John Deere partners with ‘Uber of tractors’ startup Hello Tractor to expand its presence to African market
Deer & Co, the world’s leading farm equipment maker, announced today it is teaming up with Hello Tractor, a tractor-hailing agritech startup that help farmers to hail the machines via an app, monitors the vehicles’ movements and transmits usage information such as fuel levels, according to news first reported by Reuters.
As part of the partnership agreement, Deer is outfitting its tractors with startup Hello Tractor’s technology and betting on a future where farmers summon machines with the touch of a button. The aim is to help the U.S. company boost sales of it famous green and yellow John Deere tractors, a tough task in a continent with the world’s highest poverty rate and the least mechanized agricultural sector.

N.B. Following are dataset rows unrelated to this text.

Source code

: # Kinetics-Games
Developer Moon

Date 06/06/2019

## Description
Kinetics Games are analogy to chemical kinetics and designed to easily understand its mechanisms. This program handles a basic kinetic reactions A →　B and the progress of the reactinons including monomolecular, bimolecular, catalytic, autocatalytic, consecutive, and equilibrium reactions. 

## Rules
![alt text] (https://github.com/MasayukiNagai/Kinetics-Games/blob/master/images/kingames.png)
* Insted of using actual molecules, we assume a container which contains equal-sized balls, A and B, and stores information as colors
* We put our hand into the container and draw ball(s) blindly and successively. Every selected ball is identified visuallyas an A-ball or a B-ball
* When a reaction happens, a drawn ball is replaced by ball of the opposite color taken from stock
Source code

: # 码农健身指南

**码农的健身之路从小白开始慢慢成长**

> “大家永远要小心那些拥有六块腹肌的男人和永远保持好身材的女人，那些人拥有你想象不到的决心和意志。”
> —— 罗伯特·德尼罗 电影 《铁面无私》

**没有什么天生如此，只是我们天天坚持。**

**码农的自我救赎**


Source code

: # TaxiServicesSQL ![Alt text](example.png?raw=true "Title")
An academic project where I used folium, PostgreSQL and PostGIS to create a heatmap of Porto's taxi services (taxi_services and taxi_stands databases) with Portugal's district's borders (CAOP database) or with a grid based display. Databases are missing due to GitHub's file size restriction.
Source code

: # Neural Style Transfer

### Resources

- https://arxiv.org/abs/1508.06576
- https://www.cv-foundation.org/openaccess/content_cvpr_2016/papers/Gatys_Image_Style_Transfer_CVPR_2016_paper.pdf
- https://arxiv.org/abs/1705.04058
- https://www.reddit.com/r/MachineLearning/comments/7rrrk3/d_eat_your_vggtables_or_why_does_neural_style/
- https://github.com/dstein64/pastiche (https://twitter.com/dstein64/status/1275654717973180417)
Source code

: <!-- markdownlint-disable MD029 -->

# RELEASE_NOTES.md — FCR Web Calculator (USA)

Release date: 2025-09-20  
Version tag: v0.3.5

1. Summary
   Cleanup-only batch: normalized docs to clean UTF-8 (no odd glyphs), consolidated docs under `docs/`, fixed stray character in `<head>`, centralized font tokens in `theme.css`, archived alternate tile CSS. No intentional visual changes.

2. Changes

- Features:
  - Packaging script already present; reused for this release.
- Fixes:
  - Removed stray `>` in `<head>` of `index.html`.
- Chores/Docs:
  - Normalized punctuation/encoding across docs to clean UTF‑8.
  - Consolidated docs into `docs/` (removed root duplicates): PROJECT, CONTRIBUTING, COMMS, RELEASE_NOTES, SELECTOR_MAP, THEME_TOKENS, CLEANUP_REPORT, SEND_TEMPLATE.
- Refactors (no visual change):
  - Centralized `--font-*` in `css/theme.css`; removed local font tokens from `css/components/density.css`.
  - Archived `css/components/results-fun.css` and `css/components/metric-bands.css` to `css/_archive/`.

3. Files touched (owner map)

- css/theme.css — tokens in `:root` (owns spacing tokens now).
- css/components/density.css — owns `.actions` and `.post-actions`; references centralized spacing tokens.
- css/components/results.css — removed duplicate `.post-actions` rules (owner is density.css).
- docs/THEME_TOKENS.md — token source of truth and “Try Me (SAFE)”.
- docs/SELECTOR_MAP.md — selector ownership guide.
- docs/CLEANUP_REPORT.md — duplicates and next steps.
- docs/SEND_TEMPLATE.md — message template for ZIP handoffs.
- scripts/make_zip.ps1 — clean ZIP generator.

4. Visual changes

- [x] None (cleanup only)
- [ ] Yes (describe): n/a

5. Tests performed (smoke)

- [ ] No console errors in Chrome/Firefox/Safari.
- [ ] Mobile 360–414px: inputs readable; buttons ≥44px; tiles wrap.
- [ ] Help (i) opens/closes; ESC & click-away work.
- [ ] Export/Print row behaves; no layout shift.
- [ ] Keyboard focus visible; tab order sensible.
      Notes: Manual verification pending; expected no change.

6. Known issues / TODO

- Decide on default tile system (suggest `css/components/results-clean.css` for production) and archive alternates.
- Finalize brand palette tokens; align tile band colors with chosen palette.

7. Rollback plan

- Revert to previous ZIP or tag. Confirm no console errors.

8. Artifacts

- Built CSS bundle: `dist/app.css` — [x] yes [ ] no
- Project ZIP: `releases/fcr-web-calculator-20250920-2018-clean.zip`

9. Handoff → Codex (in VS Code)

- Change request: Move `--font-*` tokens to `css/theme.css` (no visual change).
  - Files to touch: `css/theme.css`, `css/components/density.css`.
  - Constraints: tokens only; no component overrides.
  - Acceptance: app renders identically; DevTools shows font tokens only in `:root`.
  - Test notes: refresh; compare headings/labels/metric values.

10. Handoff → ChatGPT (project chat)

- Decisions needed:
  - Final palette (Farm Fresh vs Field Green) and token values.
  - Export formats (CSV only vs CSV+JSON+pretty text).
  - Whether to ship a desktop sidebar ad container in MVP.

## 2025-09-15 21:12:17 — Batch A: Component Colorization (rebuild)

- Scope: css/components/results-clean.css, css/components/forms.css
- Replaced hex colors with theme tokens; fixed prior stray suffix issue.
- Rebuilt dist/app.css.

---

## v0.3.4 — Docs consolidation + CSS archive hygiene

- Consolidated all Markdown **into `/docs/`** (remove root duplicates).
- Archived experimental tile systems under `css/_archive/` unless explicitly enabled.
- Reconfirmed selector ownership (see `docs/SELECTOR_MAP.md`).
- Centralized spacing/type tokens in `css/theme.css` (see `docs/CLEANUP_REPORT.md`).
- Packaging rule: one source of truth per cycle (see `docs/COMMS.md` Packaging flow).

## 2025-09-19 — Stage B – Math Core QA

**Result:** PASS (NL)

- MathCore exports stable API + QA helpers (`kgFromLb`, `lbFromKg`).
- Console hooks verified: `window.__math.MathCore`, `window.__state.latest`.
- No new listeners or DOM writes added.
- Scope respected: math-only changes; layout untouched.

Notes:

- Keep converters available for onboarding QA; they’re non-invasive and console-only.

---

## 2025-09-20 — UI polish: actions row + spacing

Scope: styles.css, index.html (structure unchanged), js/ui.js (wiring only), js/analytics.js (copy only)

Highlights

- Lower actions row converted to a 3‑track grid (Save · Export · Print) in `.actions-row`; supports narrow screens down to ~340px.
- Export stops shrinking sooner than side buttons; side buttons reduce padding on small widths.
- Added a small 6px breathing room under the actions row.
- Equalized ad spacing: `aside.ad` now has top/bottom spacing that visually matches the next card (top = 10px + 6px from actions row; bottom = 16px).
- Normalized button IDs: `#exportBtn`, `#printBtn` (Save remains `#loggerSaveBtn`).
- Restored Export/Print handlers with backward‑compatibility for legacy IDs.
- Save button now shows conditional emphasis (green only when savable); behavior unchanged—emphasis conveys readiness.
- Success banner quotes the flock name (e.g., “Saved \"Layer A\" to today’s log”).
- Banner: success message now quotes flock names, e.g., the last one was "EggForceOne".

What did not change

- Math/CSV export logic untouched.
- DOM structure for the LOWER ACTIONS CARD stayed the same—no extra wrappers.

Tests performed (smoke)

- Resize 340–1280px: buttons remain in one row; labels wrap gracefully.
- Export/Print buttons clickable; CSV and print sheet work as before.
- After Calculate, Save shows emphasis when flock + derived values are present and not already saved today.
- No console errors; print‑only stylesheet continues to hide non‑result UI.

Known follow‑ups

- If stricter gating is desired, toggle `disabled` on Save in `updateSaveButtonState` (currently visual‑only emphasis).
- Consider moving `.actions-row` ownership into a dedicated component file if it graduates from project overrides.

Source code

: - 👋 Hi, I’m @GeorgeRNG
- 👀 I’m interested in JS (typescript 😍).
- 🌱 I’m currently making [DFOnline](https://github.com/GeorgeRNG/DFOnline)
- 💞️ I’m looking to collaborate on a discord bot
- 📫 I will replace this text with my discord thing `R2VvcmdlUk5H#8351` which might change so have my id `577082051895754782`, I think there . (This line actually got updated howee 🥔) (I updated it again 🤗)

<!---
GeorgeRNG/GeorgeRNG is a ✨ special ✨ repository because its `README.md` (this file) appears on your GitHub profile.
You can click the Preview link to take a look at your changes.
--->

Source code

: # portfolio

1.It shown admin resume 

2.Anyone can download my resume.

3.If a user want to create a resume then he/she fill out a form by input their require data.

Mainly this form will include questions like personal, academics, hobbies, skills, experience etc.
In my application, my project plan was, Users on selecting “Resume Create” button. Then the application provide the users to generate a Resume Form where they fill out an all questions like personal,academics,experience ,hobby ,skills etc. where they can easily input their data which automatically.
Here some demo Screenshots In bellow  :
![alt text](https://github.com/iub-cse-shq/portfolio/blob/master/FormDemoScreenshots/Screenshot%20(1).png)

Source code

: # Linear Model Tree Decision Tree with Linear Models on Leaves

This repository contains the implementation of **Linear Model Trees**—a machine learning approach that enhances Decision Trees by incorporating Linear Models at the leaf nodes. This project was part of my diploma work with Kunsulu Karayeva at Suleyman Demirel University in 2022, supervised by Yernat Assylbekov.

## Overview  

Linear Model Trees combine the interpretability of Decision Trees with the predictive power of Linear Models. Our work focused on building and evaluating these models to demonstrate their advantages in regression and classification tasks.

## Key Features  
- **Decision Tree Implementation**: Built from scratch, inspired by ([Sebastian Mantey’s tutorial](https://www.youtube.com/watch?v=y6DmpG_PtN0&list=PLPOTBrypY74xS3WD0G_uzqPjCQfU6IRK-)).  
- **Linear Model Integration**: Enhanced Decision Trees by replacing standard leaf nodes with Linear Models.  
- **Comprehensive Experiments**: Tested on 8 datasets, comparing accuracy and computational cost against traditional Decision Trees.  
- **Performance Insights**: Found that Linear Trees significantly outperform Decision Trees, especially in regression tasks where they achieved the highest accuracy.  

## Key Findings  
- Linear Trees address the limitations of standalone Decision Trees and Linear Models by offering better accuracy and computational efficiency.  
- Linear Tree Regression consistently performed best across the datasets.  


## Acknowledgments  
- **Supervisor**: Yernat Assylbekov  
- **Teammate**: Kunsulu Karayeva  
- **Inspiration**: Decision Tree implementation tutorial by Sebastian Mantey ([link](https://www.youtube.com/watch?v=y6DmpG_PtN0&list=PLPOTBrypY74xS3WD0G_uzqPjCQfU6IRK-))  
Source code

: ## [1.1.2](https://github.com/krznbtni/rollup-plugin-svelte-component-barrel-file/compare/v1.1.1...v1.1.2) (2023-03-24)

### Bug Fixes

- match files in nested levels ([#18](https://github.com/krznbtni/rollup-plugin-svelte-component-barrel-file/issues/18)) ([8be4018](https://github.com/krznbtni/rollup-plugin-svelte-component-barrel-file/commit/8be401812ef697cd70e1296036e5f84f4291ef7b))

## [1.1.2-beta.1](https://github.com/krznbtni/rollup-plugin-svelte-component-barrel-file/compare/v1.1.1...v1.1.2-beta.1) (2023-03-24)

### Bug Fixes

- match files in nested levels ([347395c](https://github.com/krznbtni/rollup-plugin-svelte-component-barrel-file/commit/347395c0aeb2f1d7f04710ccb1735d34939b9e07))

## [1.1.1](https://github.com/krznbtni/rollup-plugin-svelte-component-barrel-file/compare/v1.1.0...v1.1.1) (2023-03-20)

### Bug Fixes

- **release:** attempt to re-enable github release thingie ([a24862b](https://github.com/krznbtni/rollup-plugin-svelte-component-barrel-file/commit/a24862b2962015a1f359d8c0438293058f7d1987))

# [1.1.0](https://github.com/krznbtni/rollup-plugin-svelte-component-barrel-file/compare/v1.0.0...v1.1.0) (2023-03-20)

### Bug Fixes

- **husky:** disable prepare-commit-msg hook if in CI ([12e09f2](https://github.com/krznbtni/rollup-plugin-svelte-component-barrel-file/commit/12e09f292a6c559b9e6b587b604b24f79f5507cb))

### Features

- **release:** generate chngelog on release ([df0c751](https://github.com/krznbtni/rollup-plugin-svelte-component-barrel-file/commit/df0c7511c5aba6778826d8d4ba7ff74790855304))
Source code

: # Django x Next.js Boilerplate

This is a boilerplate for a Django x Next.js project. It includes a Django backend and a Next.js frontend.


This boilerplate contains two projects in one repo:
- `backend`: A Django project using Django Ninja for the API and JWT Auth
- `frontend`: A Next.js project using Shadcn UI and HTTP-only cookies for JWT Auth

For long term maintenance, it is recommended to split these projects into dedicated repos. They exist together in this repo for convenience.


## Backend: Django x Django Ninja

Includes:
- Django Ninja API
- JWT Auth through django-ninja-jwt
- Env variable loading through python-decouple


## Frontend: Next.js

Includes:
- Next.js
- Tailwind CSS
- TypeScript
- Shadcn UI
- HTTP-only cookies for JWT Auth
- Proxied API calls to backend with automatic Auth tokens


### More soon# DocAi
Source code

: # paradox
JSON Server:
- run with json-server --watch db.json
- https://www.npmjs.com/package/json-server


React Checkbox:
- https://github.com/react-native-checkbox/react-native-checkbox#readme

Deere is currently testing the technology – a small black box fitted beneath dashboards – on around 400 tractors in Ghana and Kenya. It told Reuters it plans to roll out the devices across Africa in the second half of this year, offering it to all contractors who buy its equipment on the continent.
Founded in 2014 by Jehiel Oliver and Van Jones, Hello Tractor is an agtech social enterprise startup that focuses on connecting tractor owners and smallholder farmers in Sub-Saharan Africa through a farm equipment sharing application. Over the years, the startup has emerged as the leading provider of technology solutions designed for the tractor services market, capturing 75% of private commercial tractor inflows to Nigeria, expanding to a total of 16 markets across the continent as well as reaching well over 500,000 smallholder farmers.
Hello Tractor offers technology for smarter, better maintained, and more profitable tractors now powered by artificial intelligence for better and faster decision making. Hello Tractor also enables farmers to request affordable tractor services, while providing enhanced security to tractor owners through remote asset tracking and virtual monitoring. This value also extends to banks financing tractors and dealers who service them.
Jacques Taylor, who heads John Deere’s sub-Saharan Africa business, said that the continent badly needs more machinery to develop its farming industry but most farmers don’t have the scale to justify a large investment.
“We would like to see that every farmer has access to mechanization,” he told Reuters. “The gap that we’ve identified is, how do we connect small farmers with tractor owners?”